Kürzlich war es durch Archivstudien gelungen, den Ort des Heiligtums auf ein Tal südlich von Pera Orinis einzuschränken. Im Rahmen eines vom zyprischen Antikendienst (Department of Antiquities), bewilligten und großzügig unterstützen Feldforschungsprojektes der Universität Frankfurt unter Leitung von Dr. Matthias Recke, das in Kooperation mit dem Archäologischen Institut der Universität Kiel unter PD Dr. Philipp Kobusch als Field Director durchgeführt wird, konnten im September und Oktober 2020 erste Untersuchungen vor Ort unternommen werden. Diese Arbeiten wurden großzügig finanziell gefördert durch die AMRICHA-Stiftung Leipzig, die das Projektteam auch personell unterstützt.

 

Durch eine intensive Begehung dieses Tals gelang es nun tatsächlich, den genauen Platz des Heiligtums mit Sicherheit zu lokalisieren.

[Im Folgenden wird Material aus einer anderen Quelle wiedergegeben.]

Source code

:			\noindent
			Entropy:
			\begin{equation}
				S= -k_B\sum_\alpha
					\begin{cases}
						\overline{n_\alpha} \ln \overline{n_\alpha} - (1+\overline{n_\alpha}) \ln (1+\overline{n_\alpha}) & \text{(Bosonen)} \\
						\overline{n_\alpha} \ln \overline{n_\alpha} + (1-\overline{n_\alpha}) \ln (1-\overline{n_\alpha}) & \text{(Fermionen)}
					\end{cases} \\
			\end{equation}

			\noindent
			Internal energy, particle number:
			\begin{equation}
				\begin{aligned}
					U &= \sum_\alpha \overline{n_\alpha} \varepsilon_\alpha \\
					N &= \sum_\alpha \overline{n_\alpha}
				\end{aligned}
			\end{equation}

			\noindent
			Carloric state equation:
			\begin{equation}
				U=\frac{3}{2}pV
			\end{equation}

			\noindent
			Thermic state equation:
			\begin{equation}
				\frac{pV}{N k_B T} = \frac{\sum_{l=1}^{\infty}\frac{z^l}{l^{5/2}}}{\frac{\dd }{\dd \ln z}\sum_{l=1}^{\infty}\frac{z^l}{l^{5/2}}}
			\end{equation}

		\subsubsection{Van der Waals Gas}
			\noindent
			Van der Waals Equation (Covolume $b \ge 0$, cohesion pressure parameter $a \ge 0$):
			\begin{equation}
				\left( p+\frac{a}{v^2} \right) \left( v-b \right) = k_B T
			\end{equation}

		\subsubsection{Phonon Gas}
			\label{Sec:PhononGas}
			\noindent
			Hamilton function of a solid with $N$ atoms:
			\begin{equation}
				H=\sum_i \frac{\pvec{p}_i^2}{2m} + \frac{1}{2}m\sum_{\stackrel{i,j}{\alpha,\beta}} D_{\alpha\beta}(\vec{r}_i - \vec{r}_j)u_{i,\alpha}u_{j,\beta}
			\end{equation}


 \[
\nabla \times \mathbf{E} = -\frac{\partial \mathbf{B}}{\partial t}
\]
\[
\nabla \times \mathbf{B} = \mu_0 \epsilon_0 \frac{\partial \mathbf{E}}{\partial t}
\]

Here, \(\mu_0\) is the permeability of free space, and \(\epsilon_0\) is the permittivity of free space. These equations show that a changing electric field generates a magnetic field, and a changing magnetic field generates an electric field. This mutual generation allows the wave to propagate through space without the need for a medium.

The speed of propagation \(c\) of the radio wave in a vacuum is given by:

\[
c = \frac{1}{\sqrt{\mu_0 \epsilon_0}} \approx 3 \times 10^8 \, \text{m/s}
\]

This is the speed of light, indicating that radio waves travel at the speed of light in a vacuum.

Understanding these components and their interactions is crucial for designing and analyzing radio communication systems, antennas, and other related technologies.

Bei dem Survey zeichnete sich eine hohe Konzentration von Scherben, aber auch von Fragmenten antiker Skulpturen und Terrakotten in einem relativ eng umgrenzten Areal ab. Eine in Kooperation mit der University of Cyprus durchgeführte geophysikalische Untersuchung mit GPR unter der Leitung von A. Sarris bestätigte diese Untersuchungen. So sind tiefgreifende Strukturen im Boden ausschließlich in dem Teil des Tals zu finden, der auch in der Oberflächenbegehung auffällig war.

Eine vorläufige Auswertung der Funde ergab, dass das Areal seit der Eisenzeit in Gebrauch war und über die gesamte Archaik, die Klassik und den Hellenismus genutzt wurde. Die zahlenmäßig geringeren Funde aus der römischen und byzantinischen Epoche sind in ihrer Erhaltung deutlich abgenutzt und stammen wohl von einer weiter flussabwärts gelegenen und seit längerem bekannten Siedlung dieser Zeit. Die Funde der früheren Epochen jedoch, die der Nutzung des Apollon-Heiligtums zugeschrieben werden können, sind relativ frisch erhalten.

Sie stammen wahrscheinlich aus dem Grabungsschutt der Ausgrabungen von 1885 und waren damals übersehen worden. Insbesondere die zahlreichen Fragmente von Kalksteinfiguren und großformatigen Terrakotten belegen, dass es sich hier um Hinterlassenschaften eines antiken Heiligtums handelt, da entsprechende Funde in Siedlungen und Nekropolen untypisch sind. Tatsächlich entspricht das Typenspektrum der figürlichen Funde exakt dem Material, das 1885 ausgegraben worden ist und sich heute in Museen in Kanada, den USA, Großbritannien, Irland und möglicherweise sogar in Russland befindet. (Nur ein kleiner Teil der Funde von 1885 ist auf Zypern geblieben und befindet sich heute im Cyprus Museum in Nicosia, darunter der bekannte „Koloss von Tamassos“).

Charakteristische Funde sind kleine Wagengespanne, Reiter und Kriegerfiguren aus Terrakotta sowie großformatige Hohlterrakotten von bis zu Lebensgröße, die die Stifter darstellen. Von einer solchen stammt beispielsweise das Fragment eines Schuhs, das während der neuerlichen Kampagne entdeckt wurde und enge Entsprechungen unter den lebensgroßen Figuren der Ausgrabung von 1885 hat. Auch unter den Kalksteinstatuen dominieren neben einzelnen Fragmenten von Pferden (oder Reitern auf Pferden) gewandete Stifterfiguren.  

Eine Bestätigung, hier den lange gesuchten Platz des bedeutenden Apollon-Heiligtums gefunden zu haben, ergab sich neben den aussagekräftigen Skulpturenfunden auch durch die Beobachtung eines 13 m langen Suchgrabens, der auf die Aktivitäten von 1885 zurückzuführen ist und der auch in den Grabungsberichten erwähnt wird. Der genau 2 englische Fuß breite Graben hatte den Zweck, das angrenzende Areal zu erforschen, um die genaue Ausdehnung des Heiligtums zu bestimmen. Tatsächlich sind hier Reste von antikem zweischaligem Mauerwerk zu sehen, die zur Architektur des Heiligtums gehört haben müssen. Eine genaue Untersuchung des Areals im Rahmen einer archäologischen Ausgrabung ist für das Frühjahr 2021 geplant.